The director has crafted a powerfully reserved civil rights drama that packs a political punch.

Loving stars Joel Edgerton and Ruth Negga and director Jeff Nichols.
Loving stars Joel Edgerton and Ruth Negga and director Jeff Nichols.
Clemens Bilan/Getty Images

CANNES, France — Compared with other monumental events in the history of the civil rights movement, it’s disheartening that the story of Richard and Mildred Loving isn't more well-known. That will change with the release of Jeff Nichols’s Loving, which premiered at the 2016 Cannes Film Festival on Monday.

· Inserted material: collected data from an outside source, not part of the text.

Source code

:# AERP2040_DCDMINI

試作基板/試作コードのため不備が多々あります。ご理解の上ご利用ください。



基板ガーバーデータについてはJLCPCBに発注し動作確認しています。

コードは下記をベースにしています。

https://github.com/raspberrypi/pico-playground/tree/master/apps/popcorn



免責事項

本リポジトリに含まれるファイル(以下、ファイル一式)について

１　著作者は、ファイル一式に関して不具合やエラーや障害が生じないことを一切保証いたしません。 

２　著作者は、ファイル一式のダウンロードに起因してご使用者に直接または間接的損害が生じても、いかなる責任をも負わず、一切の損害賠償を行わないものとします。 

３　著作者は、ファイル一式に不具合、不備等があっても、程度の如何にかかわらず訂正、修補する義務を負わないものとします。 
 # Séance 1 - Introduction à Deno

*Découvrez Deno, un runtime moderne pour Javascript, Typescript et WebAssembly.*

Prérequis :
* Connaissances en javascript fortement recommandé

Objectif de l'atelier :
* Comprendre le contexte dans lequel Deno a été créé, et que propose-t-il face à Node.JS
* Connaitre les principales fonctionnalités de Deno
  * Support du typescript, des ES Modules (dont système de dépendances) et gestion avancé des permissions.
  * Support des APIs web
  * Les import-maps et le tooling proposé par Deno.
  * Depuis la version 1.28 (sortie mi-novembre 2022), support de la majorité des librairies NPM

After they got married in 1958, the Virginia couple was quickly arrested by a local sheriff for breaking the state's anti-miscegenation law, which banned marriages between people of different races. The Lovings eventually pleaded guilty to the charges as part of a deal with a county judge that allowed them to avoid jail time if they moved out of state and didn’t return.

Once settled in the safer confines of nearby Washington, DC, they didn’t feel safe moving back to Virginia until the ACLU took on their case. Eventually their battle reached the Supreme Court, which struck down Virginia’s law (Loving v. Virginia, 1967) in a ruling that was eventually cited numerous times in the court’s decision to legalize gay marriage almost a year ago.

The Lovings were also the subject of Nancy Buirski’s 2012 documentary The Loving Story, but now they get the big-screen treatment, with Joel Edgerton and Ruth Negga portraying Richard and Mildred respectively.

This is Nichols’s film film (after Shotgun StoriesTake Shelter, Mud, and Midnight Special); its subject matter is also the most socially and politically relevant material he’s tackled to date. And, somewhat surprisingly, the usually mild-mannered filmmaker had a lot to say about that during Loving’s official Cannes press conference.

"It seemed to me the best way to get to the heart of all of this is to just talk about all these people," Nichols said. "I think when we talk about social [issues] like race and marriage equality we tend to just join our platform thinking. You're conservative. You're liberal. You go to your corners and we're going to spar based on these political ideas that are just ideas. They are not attached to anything specific."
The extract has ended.